Tanti gli atti della band che sovvertivano lo status quo delle majors, a partire dal celebre video di Smell Like Teen Spirit, in cui la band decise di suonare davvero scatenando il putiferio negli spalti (il tutto assolutamente in disaccordo con il regista, il quale però riprese comunque anche dopo che la situazione andò fuori dal suo controllo).

Oppure la loro esibizione a Top of the Pops, in cui sempre contro le regole chiesero che la voce non fosse in playback, e imbastirono uno show demenziale che mandò su tutte le furie i direttori dello show.

I Nirvana non potevano essere corrotti perché autentici, non erano una band costruita a tavolino per essere fotogenica e piacevole, tutt’altro.

Cobain fu dapprima il più entusiasta del successo, ma mano a mano che esso cresceva sempre di più in lui crescevano anche i problemi. La droga sarà certamente il fattore scatenante che portò ad una spirale decisamente discendente il giovane rocker.

Il grande successo della band, planetario dopo “Nevermind”, è l’apice di un lungo percorso che vide nei Nirvana una band portatrice di un forte messaggio politico e sociale, figlio dell’hardcore e del suo successivo fallimento. È la storia di ben due decenni d’America condensati in una band, non è un caso se la parola “empatia” sarà usata molto spesso per spiegare lo stato d’attrazione dei fan alla figura di Cobain.

Non ci deve stupire quindi che l’ultima lettera che Cobain scrisse, pochi istanti prima del suicidio, fosse rivolta prima di tutto ai suoi fan.

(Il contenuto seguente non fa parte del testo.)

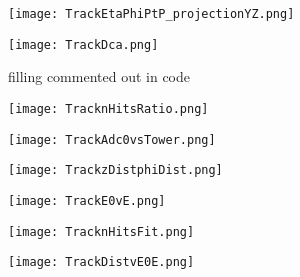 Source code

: \documentclass{beamer}
\begin{document}
\begin{frame}
  \begin{figure}[h!]
  \centering
  \texttt{[image: TrackEtaPhiPtP\_projectionYZ.png]}
  \end{figure}
\end{frame}

\begin{frame}
  \begin{figure}[h!]
  \centering
  \texttt{[image: TrackDca.png]}
  \caption{filling commented out in code}
  \end{figure}
\end{frame}

\begin{frame}
  \begin{figure}[h!]
  \centering
  \texttt{[image: TracknHitsRatio.png]}
  \end{figure}
\end{frame}

\begin{frame}
  \begin{figure}[h!]
  \centering
  \texttt{[image: TrackAdc0vsTower.png]}
  \end{figure}
\end{frame}

\begin{frame}
  \begin{figure}[h!]
  \centering
  \texttt{[image: TrackzDistphiDist.png]}
  \end{figure}
\end{frame}

\begin{frame}
  \begin{figure}[h!]
  \centering
  \texttt{[image: TrackE0vE.png]}
  \end{figure}
\end{frame}

\begin{frame}
  \begin{figure}[h!]
  \centering
  \texttt{[image: TracknHitsFit.png]}
  \end{figure}
\end{frame}

\begin{frame}
  \begin{figure}[h!]
  \centering
  \texttt{[image: TrackDistvE0E.png]}
  \end{figure}
\end{frame}
\end{document}
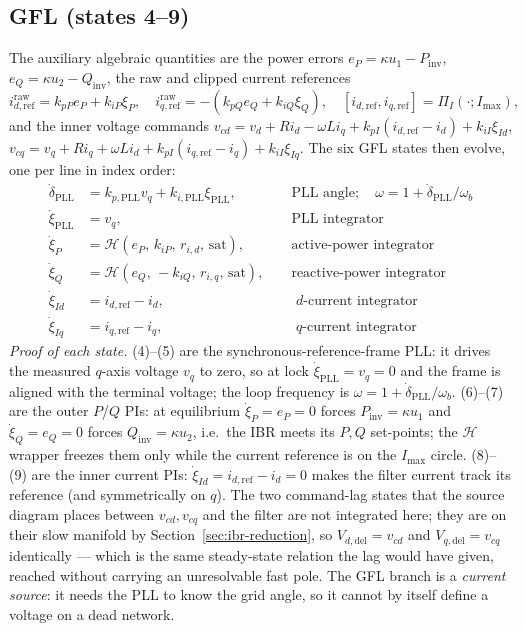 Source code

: \documentclass[12pt,a4paper]{article}
\theoremstyle{remark}
\begin{document}
\subsection{GFL (states 4--9)}
The auxiliary algebraic quantities are the power errors
$e_P=\kappa u_1-P_{\mathrm{inv}}$, $e_Q=\kappa u_2-Q_{\mathrm{inv}}$, the raw and
clipped current references
\begin{equation}
  i_{d,\mathrm{ref}}^{\mathrm{raw}}=k_{pP}e_P+k_{iP}\xi_P,\quad
  i_{q,\mathrm{ref}}^{\mathrm{raw}}=-(k_{pQ}e_Q+k_{iQ}\xi_Q),\quad
  [i_{d,\mathrm{ref}},i_{q,\mathrm{ref}}]=\Pi_I(\cdot;I_{\max}),
\end{equation}
and the inner voltage commands
$v_{cd}=v_d+R i_d-\omega L i_q+k_{pI}(i_{d,\mathrm{ref}}-i_d)+k_{iI}\xi_{Id}$,
$v_{cq}=v_q+R i_q+\omega L i_d+k_{pI}(i_{q,\mathrm{ref}}-i_q)+k_{iI}\xi_{Iq}$.
The six GFL states then evolve, one per line in index order:
\begin{align}
  \dot{\delta}_{\mathrm{PLL}} &= k_{p,\mathrm{PLL}}v_q+k_{i,\mathrm{PLL}}\xi_{\mathrm{PLL}},
     &&\text{ PLL angle};\quad \omega=1+\dot\delta_{\mathrm{PLL}}/\omega_b\\
  \dot{\xi}_{\mathrm{PLL}} &= v_q, &&\text{ PLL integrator}\\
  \dot{\xi}_P &= \mathcal{H}(e_P,\,k_{iP},\,r_{i,d},\,\text{sat}),
     &&\text{ active-power integrator}\\
  \dot{\xi}_Q &= \mathcal{H}(e_Q,\,-k_{iQ},\,r_{i,q},\,\text{sat}),
     &&\text{ reactive-power integrator}\\
  \dot{\xi}_{Id} &= i_{d,\mathrm{ref}}-i_d, &&\text{ $d$-current integrator}\\
  \dot{\xi}_{Iq} &= i_{q,\mathrm{ref}}-i_q, &&\text{ $q$-current integrator}
\end{align}
\emph{Proof of each state.} (4)--(5) are the synchronous-reference-frame PLL: it
drives the measured $q$-axis voltage $v_q$ to zero, so at lock $\dot\xi_{\mathrm{PLL}}
=v_q=0$ and the frame is aligned with the terminal voltage; the loop frequency is
$\omega=1+\dot\delta_{\mathrm{PLL}}/\omega_b$. (6)--(7) are the outer $P$/$Q$ PIs:
at equilibrium $\dot\xi_P=e_P=0$ forces $P_{\mathrm{inv}}=\kappa u_1$ and
$\dot\xi_Q=e_Q=0$ forces $Q_{\mathrm{inv}}=\kappa u_2$, i.e.\ the IBR meets its
$P,Q$ set-points; the $\mathcal H$ wrapper freezes them only while the current
reference is on the $I_{\max}$ circle. (8)--(9) are the inner current PIs:
$\dot\xi_{Id}=i_{d,\mathrm{ref}}-i_d=0$ makes the filter current track its
reference (and symmetrically on $q$). The two command-lag states that the source
diagram places between $v_{cd},v_{cq}$ and the filter are not integrated here;
they are on their slow manifold by Section~\ref{sec:ibr-reduction}, so
$V_{d,\mathrm{del}}=v_{cd}$ and $V_{q,\mathrm{del}}=v_{cq}$ identically --- which
is the same steady-state relation the lag would have given, reached without
carrying an unresolvable fast pole. The GFL branch is a \emph{current source}: it
needs the PLL to know the grid angle, so it cannot by itself define a voltage on a
dead network.
\end{document}
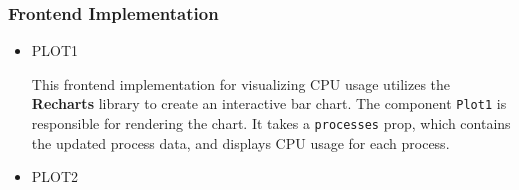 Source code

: \documentclass[12pt]{article}
\begin{document}
\subsubsection{Frontend Implementation}
\begin{itemize}
    \item PLOT1



This frontend implementation for visualizing CPU usage utilizes the \textbf{Recharts} library to create an interactive bar chart. The component \texttt{Plot1} is responsible for rendering the chart. It takes a \texttt{processes} prop, which contains the updated process data, and displays CPU usage for each process.



\item PLOT2






\end{itemize}
\end{document}
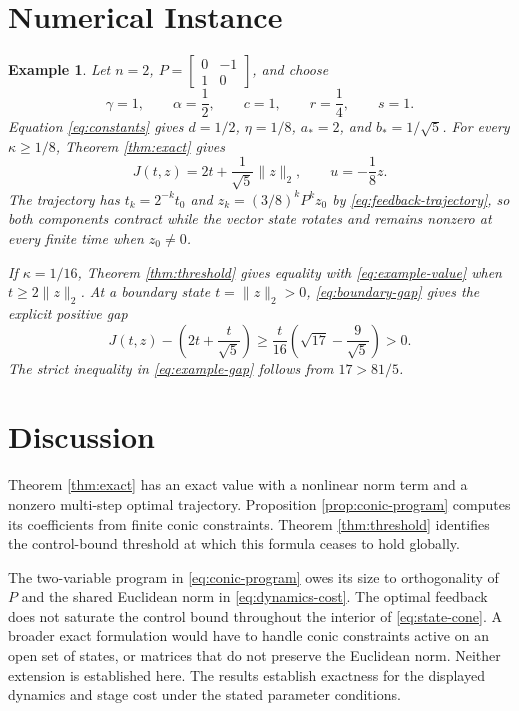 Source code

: \documentclass[10pt]{article}
\newtheorem{example}{Example}
\begin{document}
\section{Numerical Instance}

\begin{example}
Let $n=2$, $P=\begin{bmatrix}0&-1\\1&0\end{bmatrix}$, and choose
\begin{equation}
\gamma=1,\qquad \alpha=\frac12,\qquad
c=1,\qquad r=\frac14,\qquad s=1.
\label{eq:example-data}
\end{equation}
Equation \eqref{eq:constants} gives $d=1/2$, $\eta=1/8$, $a_*=2$, and $b_*=1/\sqrt5$. For every $\kappa\geq1/8$, Theorem \ref{thm:exact} gives
\begin{equation}
J(t,z)=2t+\frac{1}{\sqrt5}\|z\|_2,
\qquad u=-\frac18z.
\label{eq:example-value}
\end{equation}
The trajectory has $t_k=2^{-k}t_0$ and $z_k=(3/8)^kP^kz_0$ by \eqref{eq:feedback-trajectory}, so both components contract while the vector state rotates and remains nonzero at every finite time when $z_0\ne0$.

If $\kappa=1/16$, Theorem \ref{thm:threshold} gives equality with \eqref{eq:example-value} when $t\geq2\|z\|_2$. At a boundary state $t=\|z\|_2>0$, \eqref{eq:boundary-gap} gives the explicit positive gap
\begin{equation}
J(t,z)-\left(2t+\frac{t}{\sqrt5}\right)
\geq\frac{t}{16}\left(\sqrt{17}-\frac9{\sqrt5}\right)>0.
\label{eq:example-gap}
\end{equation}
The strict inequality in \eqref{eq:example-gap} follows from $17>81/5$.
\end{example}

\section{Discussion}

Theorem \ref{thm:exact} has an exact value with a nonlinear norm term and a nonzero multi-step optimal trajectory. Proposition \ref{prop:conic-program} computes its coefficients from finite conic constraints. Theorem \ref{thm:threshold} identifies the control-bound threshold at which this formula ceases to hold globally.

The two-variable program in \eqref{eq:conic-program} owes its size to orthogonality of $P$ and the shared Euclidean norm in \eqref{eq:dynamics-cost}. The optimal feedback does not saturate the control bound throughout the interior of \eqref{eq:state-cone}. A broader exact formulation would have to handle conic constraints active on an open set of states, or matrices that do not preserve the Euclidean norm. Neither extension is established here. The results establish exactness for the displayed dynamics and stage cost under the stated parameter conditions.
\end{document}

Se band che hanno sfornato album che sono la Storia del rock, come “Double Nickels on the Dime” dei Minutemen, “Meat Puppets II” dei Meat Puppets o “Zen Arcade” dei Hüsker Dü oggi sono oscurate dalle chitarre distorte di Cobain, dai ritmi e dalle melodie tutt’altro che rivoluzionarie dei Nirvana, è dovuto alla forte autenticità che si cela dietro il messaggio e la storia (ben più profonda) che questa band rappresenta.

Sì, lo so che non ho recensito “Nevermind”, sono un coglione.

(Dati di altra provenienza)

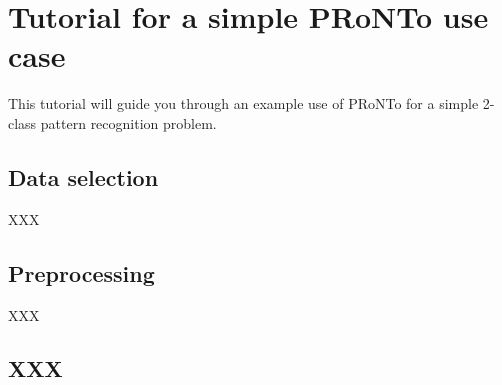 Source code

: \chapter{Tutorial for a simple PRoNTo use case}

This tutorial will guide you through an example use of PRoNTo for a simple 2-class
pattern recognition problem.

\section{Data selection}

XXX

\section{Preprocessing}

XXX

\section{XXX}
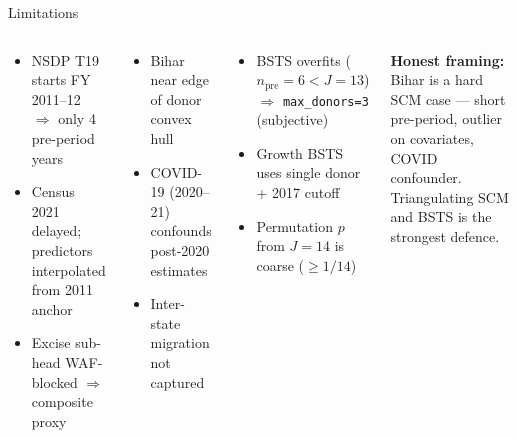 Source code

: \documentclass[aspectratio=169,11pt]{beamer}
\newcommand{\highlight}[1]{\textcolor{AmberDark}{\textbf{#1}}}
\newcommand{\toptight}{\vspace{-0.15cm}}
\begin{document}
\begin{frame}{Limitations}
  \toptight
  \begin{columns}[T,onlytextwidth]
      \begin{tcolorbox}[navybox,title={\faExclamationCircle\enspace Data}]
        \scriptsize\setlength\itemsep{1pt}
        \begin{itemize}
          \item NSDP T19 starts FY 2011--12 $\Rightarrow$ only 4 pre-period years
          \item Census 2021 delayed; predictors interpolated from 2011 anchor
          \item Excise sub-head WAF-blocked $\Rightarrow$ composite proxy
        \end{itemize}
      \end{tcolorbox}
      \vspace{0.20cm}
      \begin{tcolorbox}[navybox,title={\faExclamationCircle\enspace Identification}]
        \scriptsize\setlength\itemsep{1pt}
        \begin{itemize}
          \item Bihar near edge of donor convex hull
          \item COVID-19 (2020--21) confounds post-2020 estimates
          \item Inter-state migration not captured
        \end{itemize}
      \end{tcolorbox}

      \begin{tcolorbox}[navybox,title={\faExclamationCircle\enspace Method}]
        \scriptsize\setlength\itemsep{1pt}
        \begin{itemize}
          \item BSTS overfits ($n_\text{pre}=6 < J=13$) $\Rightarrow$
                \texttt{max\_donors=3} (subjective)
          \item Growth BSTS uses single donor + 2017 cutoff
          \item Permutation $p$ from $J=14$ is coarse ($\geq 1/14$)
        \end{itemize}
      \end{tcolorbox}
      \vspace{0.20cm}
      \begin{tcolorbox}[amberbox]
        \scriptsize \highlight{Honest framing:} Bihar is a hard SCM case ---
        short pre-period, outlier on covariates, COVID confounder.
        Triangulating SCM and BSTS is the strongest defence.
      \end{tcolorbox}
  \end{columns}
\end{frame}
\end{document}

  • Pro: un album storico, la voce di almeno due generazioni.
  • Contro: se preferite “Double Nickels on the Dime” al fottuto grunge si ‘sta ceppa non posso di certo dissentire. Anzi.
  • Pezzo consigliato: Polly è struggente e decisamente rappresentativa dell’angoscia e delle ripercussioni emotive della fine prematura dell’hardcore.